Escape Sequence Character Represented ASCII Mnemonic
\a Audible alert BEL
\b Backspace BS
\f Form feed FF
\n Newline NL (LF)
\r Carriage Return CR
\t Horizontal tab HT
\v Vertical tab
\\ Backslash
\' Single quote
\" Double quote
\mmm Octal number
\xhh Hexadecimal number
4.1 Examples

  • '\t' represents a horizontal tabulation.
  • '\x7F' is a character constant with the hexadecimal value 7F (decimal 127)
  • '\0' is a character constant used frequently in C. It has the value zero (ASCII NUL)
5 STRING CONSTANTS

A string constant (also known as string literal) is a sequence of zero or more characters enclosed in double quotes, for example

 "Hello, world"   "A"   ""
"" is an empty string.
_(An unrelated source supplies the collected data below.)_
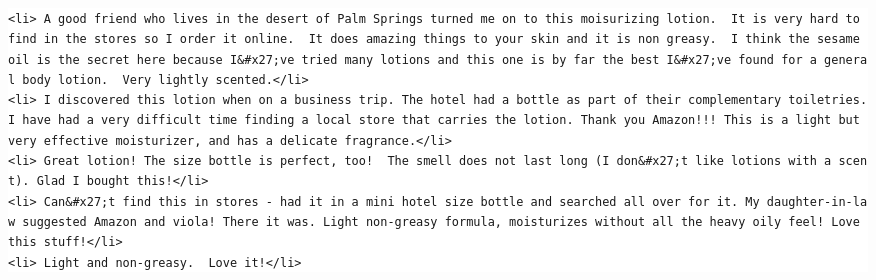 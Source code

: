     <li> A good friend who lives in the desert of Palm Springs turned me on to this moisurizing lotion.  It is very hard to find in the stores so I order it online.  It does amazing things to your skin and it is non greasy.  I think the sesame oil is the secret here because I&#x27;ve tried many lotions and this one is by far the best I&#x27;ve found for a general body lotion.  Very lightly scented.</li>
    <li> I discovered this lotion when on a business trip. The hotel had a bottle as part of their complementary toiletries. I have had a very difficult time finding a local store that carries the lotion. Thank you Amazon!!! This is a light but very effective moisturizer, and has a delicate fragrance.</li>
    <li> Great lotion! The size bottle is perfect, too!  The smell does not last long (I don&#x27;t like lotions with a scent). Glad I bought this!</li>
    <li> Can&#x27;t find this in stores - had it in a mini hotel size bottle and searched all over for it. My daughter-in-law suggested Amazon and viola! There it was. Light non-greasy formula, moisturizes without all the heavy oily feel! Love this stuff!</li>
    <li> Light and non-greasy.  Love it!</li>
</ol>




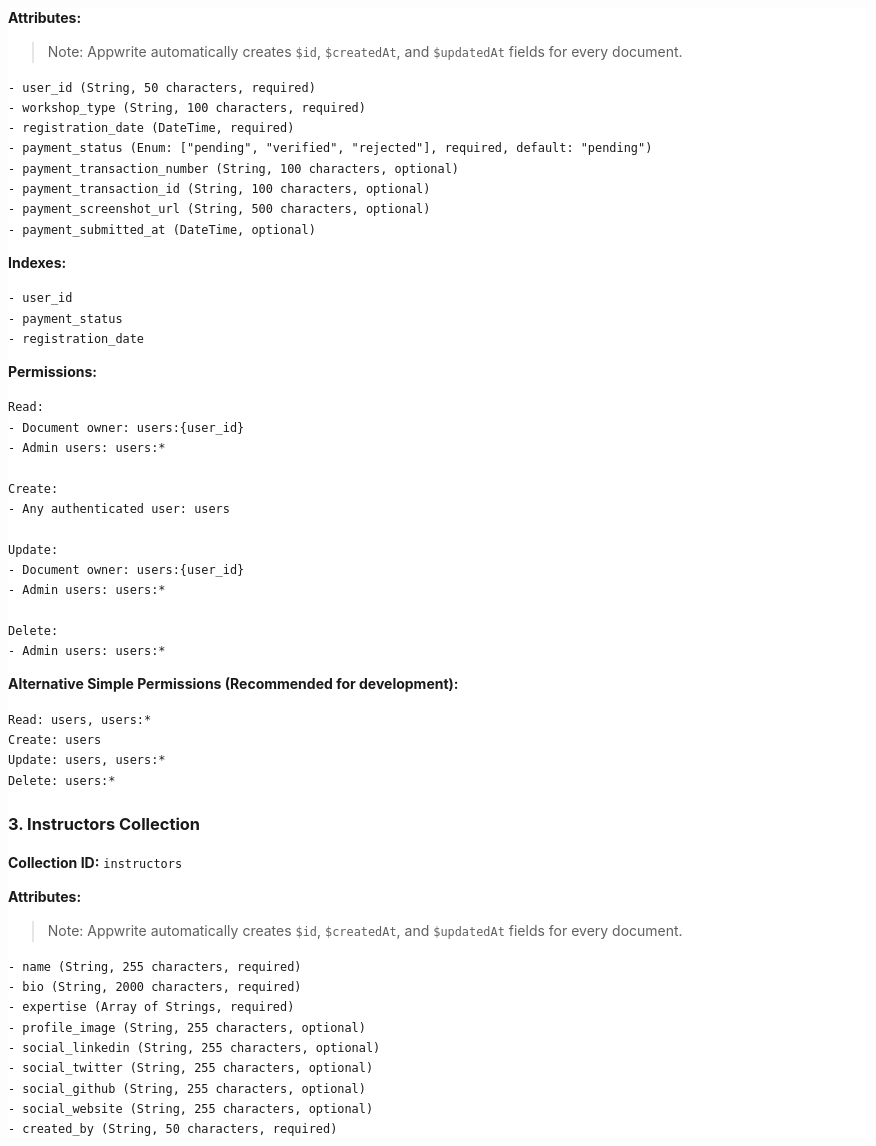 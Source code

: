 **Attributes:**
> Note: Appwrite automatically creates `$id`, `$createdAt`, and `$updatedAt` fields for every document.

```
- user_id (String, 50 characters, required)
- workshop_type (String, 100 characters, required)
- registration_date (DateTime, required)
- payment_status (Enum: ["pending", "verified", "rejected"], required, default: "pending")
- payment_transaction_number (String, 100 characters, optional)
- payment_transaction_id (String, 100 characters, optional)
- payment_screenshot_url (String, 500 characters, optional)
- payment_submitted_at (DateTime, optional)
```

**Indexes:**
```
- user_id
- payment_status
- registration_date
```

**Permissions:**
```
Read:
- Document owner: users:{user_id}
- Admin users: users:*

Create:
- Any authenticated user: users

Update:
- Document owner: users:{user_id}
- Admin users: users:*

Delete:
- Admin users: users:*
```

**Alternative Simple Permissions (Recommended for development):**
```
Read: users, users:*
Create: users
Update: users, users:*
Delete: users:*
```

### 3. Instructors Collection

**Collection ID:** `instructors`

**Attributes:**
> Note: Appwrite automatically creates `$id`, `$createdAt`, and `$updatedAt` fields for every document.

```
- name (String, 255 characters, required)
- bio (String, 2000 characters, required)
- expertise (Array of Strings, required)
- profile_image (String, 255 characters, optional)
- social_linkedin (String, 255 characters, optional)
- social_twitter (String, 255 characters, optional)
- social_github (String, 255 characters, optional)
- social_website (String, 255 characters, optional)
- created_by (String, 50 characters, required)
```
The escape sequences listed for character constants can be used in strings, for example, we may want to represent a double quote in a string constant:
      "He said \"Good morning.\" to me." 
will be displayed as: He said "Good morning." to me.
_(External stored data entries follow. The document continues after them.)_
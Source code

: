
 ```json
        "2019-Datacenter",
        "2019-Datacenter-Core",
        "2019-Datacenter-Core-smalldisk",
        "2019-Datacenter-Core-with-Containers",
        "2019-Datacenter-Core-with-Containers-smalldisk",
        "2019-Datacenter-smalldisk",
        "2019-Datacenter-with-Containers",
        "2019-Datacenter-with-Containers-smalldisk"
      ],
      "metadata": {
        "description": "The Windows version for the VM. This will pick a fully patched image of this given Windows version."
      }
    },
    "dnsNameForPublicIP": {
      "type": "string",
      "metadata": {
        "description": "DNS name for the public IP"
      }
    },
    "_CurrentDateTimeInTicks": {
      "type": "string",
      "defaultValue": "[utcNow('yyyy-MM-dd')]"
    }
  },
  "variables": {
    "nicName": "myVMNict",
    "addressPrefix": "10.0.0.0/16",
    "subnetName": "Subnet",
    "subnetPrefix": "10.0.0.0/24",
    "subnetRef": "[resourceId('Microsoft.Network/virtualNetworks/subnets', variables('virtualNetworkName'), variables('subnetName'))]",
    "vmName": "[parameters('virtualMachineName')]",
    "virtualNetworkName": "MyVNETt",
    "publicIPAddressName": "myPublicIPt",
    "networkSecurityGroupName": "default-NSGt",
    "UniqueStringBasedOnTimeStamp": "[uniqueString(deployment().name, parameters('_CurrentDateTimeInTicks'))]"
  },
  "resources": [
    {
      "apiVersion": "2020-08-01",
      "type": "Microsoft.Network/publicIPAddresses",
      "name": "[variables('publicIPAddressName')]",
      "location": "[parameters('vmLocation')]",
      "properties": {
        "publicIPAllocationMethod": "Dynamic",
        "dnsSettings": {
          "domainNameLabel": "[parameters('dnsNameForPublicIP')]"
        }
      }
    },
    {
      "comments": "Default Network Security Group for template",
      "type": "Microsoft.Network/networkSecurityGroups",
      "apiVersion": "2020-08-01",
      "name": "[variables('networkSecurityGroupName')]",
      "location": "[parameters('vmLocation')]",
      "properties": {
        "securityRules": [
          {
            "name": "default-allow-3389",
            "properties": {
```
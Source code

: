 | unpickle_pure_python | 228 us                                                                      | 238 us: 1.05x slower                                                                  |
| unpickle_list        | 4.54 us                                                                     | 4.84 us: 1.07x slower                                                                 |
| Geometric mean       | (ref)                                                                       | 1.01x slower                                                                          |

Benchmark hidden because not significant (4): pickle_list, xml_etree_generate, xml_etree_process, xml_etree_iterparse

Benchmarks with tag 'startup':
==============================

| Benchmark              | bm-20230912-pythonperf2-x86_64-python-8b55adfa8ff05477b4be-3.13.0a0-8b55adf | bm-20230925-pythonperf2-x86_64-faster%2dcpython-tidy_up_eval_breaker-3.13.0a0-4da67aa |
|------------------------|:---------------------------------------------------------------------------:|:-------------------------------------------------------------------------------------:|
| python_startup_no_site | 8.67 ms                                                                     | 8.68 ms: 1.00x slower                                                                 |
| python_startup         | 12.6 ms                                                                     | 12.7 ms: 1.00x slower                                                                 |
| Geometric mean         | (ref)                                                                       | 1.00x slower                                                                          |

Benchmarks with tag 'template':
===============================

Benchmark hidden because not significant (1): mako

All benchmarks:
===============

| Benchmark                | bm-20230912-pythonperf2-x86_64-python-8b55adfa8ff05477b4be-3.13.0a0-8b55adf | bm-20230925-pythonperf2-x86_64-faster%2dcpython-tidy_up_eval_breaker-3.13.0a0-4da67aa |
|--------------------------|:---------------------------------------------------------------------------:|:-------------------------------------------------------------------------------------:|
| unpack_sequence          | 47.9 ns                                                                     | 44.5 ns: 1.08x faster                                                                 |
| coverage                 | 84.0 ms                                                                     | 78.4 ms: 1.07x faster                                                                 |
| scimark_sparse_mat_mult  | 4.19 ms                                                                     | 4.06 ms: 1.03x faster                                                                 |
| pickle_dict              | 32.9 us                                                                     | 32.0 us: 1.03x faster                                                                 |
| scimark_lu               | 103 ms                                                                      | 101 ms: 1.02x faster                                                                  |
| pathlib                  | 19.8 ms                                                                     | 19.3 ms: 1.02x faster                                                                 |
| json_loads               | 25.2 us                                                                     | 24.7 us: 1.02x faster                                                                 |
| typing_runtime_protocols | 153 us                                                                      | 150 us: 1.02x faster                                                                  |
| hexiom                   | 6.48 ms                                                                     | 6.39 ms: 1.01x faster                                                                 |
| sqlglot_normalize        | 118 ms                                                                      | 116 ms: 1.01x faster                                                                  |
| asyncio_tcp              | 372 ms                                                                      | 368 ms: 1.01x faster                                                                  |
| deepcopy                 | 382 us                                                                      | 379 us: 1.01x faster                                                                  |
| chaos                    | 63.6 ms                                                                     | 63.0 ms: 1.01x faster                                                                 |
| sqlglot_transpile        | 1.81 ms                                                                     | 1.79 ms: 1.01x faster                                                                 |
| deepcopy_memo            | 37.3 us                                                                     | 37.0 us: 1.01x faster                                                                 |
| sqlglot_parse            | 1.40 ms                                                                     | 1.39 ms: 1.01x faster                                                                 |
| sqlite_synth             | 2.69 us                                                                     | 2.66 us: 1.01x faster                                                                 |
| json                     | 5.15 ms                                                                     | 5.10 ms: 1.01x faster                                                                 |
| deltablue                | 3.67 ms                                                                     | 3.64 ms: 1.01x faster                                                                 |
A string is stored as an array of characters. Each element contains the character code of the respective character. Null ('\0', that is, the value zero) is appended to the string by the compiler so the total length of the array is the number of characters in the string plus one.

The type of this is "array of characters," and its storage class is static. You do not need to understand the term 'static' in this course, but just be aware that the behaviour is undefined if you try to alter it.
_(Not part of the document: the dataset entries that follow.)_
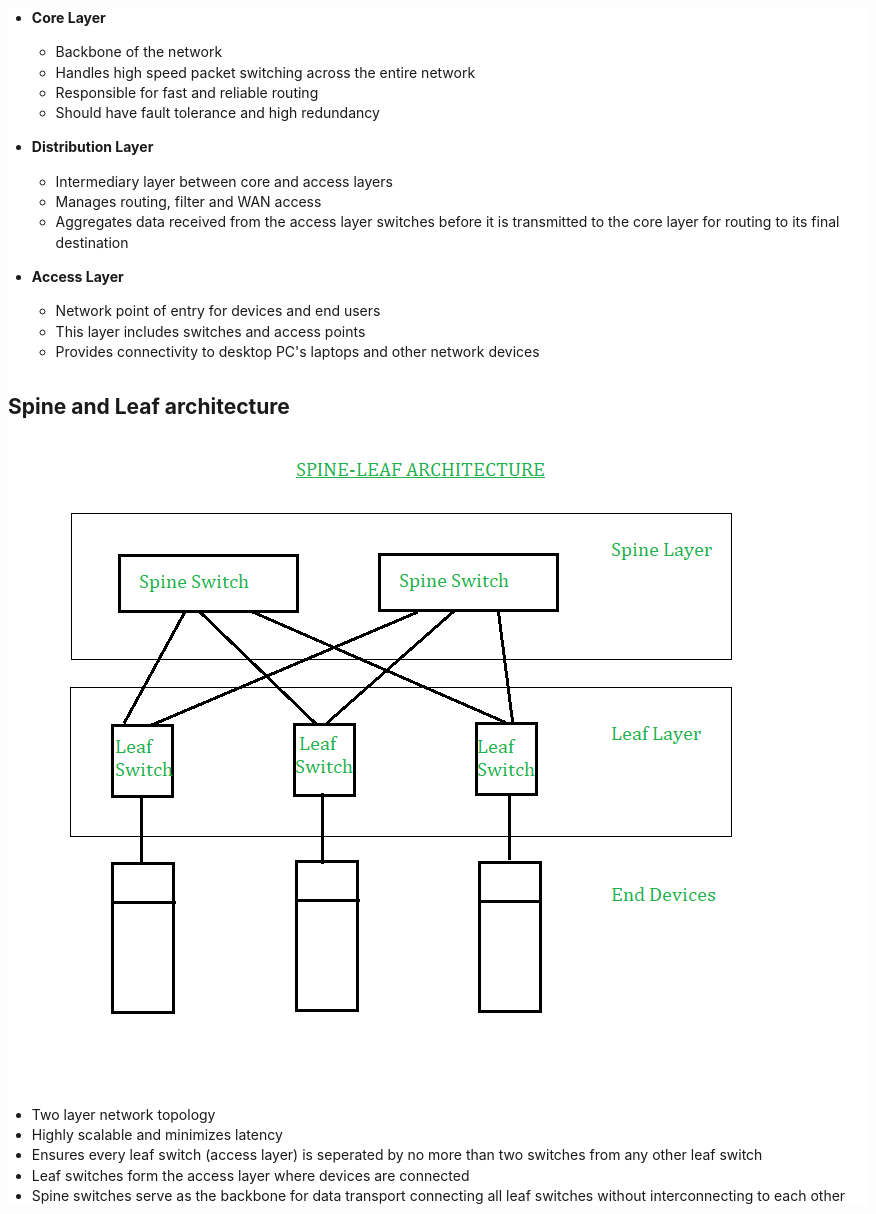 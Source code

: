 - **Core Layer**
    - Backbone of the network
    - Handles high speed packet switching across the entire network
    - Responsible for fast and reliable routing
    - Should have fault tolerance and high redundancy

- **Distribution Layer**
    - Intermediary layer between core and access layers
    - Manages routing, filter and WAN access
    - Aggregates data received from the access layer switches before it is transmitted to the core layer for routing to its final destination

- **Access Layer**
    - Network point of entry for devices and end users
    - This layer includes switches and access points
    - Provides connectivity to desktop PC's laptops and other network devices

## Spine and Leaf architecture
![Spine Leaf Architecture](images/spine-leaf.png)
- Two layer network topology
- Highly scalable and minimizes latency
- Ensures every leaf switch (access layer) is seperated by no more than two switches from any other leaf switch
- Leaf switches form the access layer where devices are connected
- Spine switches serve as the backbone for data transport connecting all leaf switches without interconnecting to each other
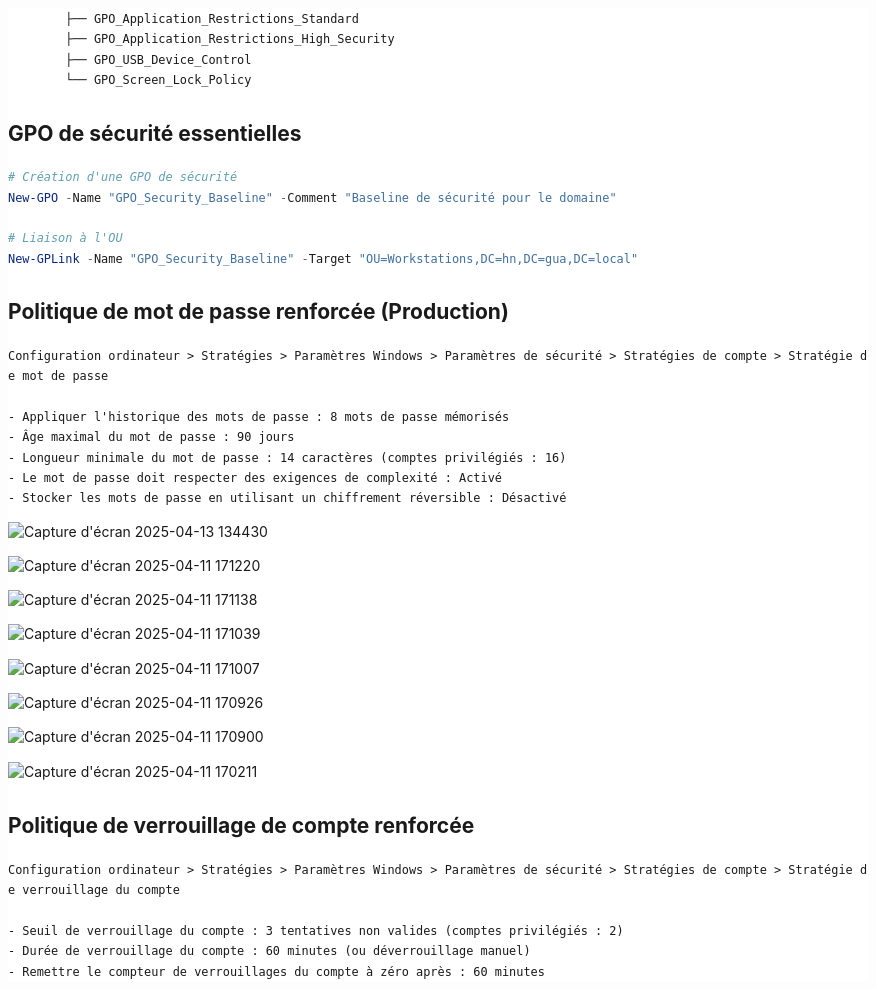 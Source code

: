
 ```
        ├── GPO_Application_Restrictions_Standard
        ├── GPO_Application_Restrictions_High_Security
        ├── GPO_USB_Device_Control
        └── GPO_Screen_Lock_Policy
```

## GPO de sécurité essentielles
```powershell
# Création d'une GPO de sécurité
New-GPO -Name "GPO_Security_Baseline" -Comment "Baseline de sécurité pour le domaine"

# Liaison à l'OU
New-GPLink -Name "GPO_Security_Baseline" -Target "OU=Workstations,DC=hn,DC=gua,DC=local"
```

## Politique de mot de passe renforcée (Production)
```
Configuration ordinateur > Stratégies > Paramètres Windows > Paramètres de sécurité > Stratégies de compte > Stratégie de mot de passe

- Appliquer l'historique des mots de passe : 8 mots de passe mémorisés
- Âge maximal du mot de passe : 90 jours 
- Longueur minimale du mot de passe : 14 caractères (comptes privilégiés : 16)
- Le mot de passe doit respecter des exigences de complexité : Activé
- Stocker les mots de passe en utilisant un chiffrement réversible : Désactivé
```
![Capture d'écran 2025-04-13 134430](https://github.com/user-attachments/assets/1d06c334-719b-40f6-ae38-0bdd3109ae90)

![Capture d'écran 2025-04-11 171220](https://github.com/user-attachments/assets/6ac4714c-7ef1-4552-b194-dfbb9e65512f)

![Capture d'écran 2025-04-11 171138](https://github.com/user-attachments/assets/cb77f705-0fa4-4839-b7e2-6079d81e1f9c)

![Capture d'écran 2025-04-11 171039](https://github.com/user-attachments/assets/97ee1adf-1a18-4c82-91d3-c95b6787a163)

![Capture d'écran 2025-04-11 171007](https://github.com/user-attachments/assets/3ae5cd0e-822d-46c8-962c-6c2408308ad5)

![Capture d'écran 2025-04-11 170926](https://github.com/user-attachments/assets/ccff46b6-a711-47b5-9ac1-184c4297e7ed)

![Capture d'écran 2025-04-11 170900](https://github.com/user-attachments/assets/864a7152-d439-46ea-a951-49e9d4164279)

![Capture d'écran 2025-04-11 170211](https://github.com/user-attachments/assets/c5560397-6fe0-444e-b4ee-7fd541b98c97)

## Politique de verrouillage de compte renforcée
```
Configuration ordinateur > Stratégies > Paramètres Windows > Paramètres de sécurité > Stratégies de compte > Stratégie de verrouillage du compte

- Seuil de verrouillage du compte : 3 tentatives non valides (comptes privilégiés : 2)
- Durée de verrouillage du compte : 60 minutes (ou déverrouillage manuel)
- Remettre le compteur de verrouillages du compte à zéro après : 60 minutes
```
6 #define Preprocessor Directive

#define allows you to name any type of constant embedded in your source code:

   #define   MAXPAGE   66
   #define   SPACE     ' '
This allows you to use the words MAXPAGE and SPACE in your code, instead of the rather meaningless 66 and difficult to see ' '. The preprocessor simply substitutes the symbols on the right for the symbolic constant. A symbolic constant must conform to the syntax of an identifier (see Lexical Components, Section 3) but it is C practice always to use upper case, and to place the definitions at the beginning of the source file, after any #include preprocessor directives. This tutorial will use symbolic constants in the example code when appropriate.


EXERCISE 1

1 For each of the following decide if it is a valid or invalid constant. If it's valid, specify its type; if it's invalid, explain why.
   (a) +9      (b) '/f'      (c) '"'      (d) "'"      (e) '0'
   (f) ' '     (g) 476       (h) "0"      (i) 0x7F     (j) 097   
   (k) 0       (l) 'mins'    (m) '\''     (n) '\0'     (o) "\""   
   (p) 200e3
 
2 Describe how the character constant 'A' and the string constant "A" are stored.

3 Identify each of the following as either a string constant or a character constant.
   (a) 'Q'   (b) "Q"   (c) "ABC"   (d) '\t'   (e) "23\t45"

4 What are the types of the following constants?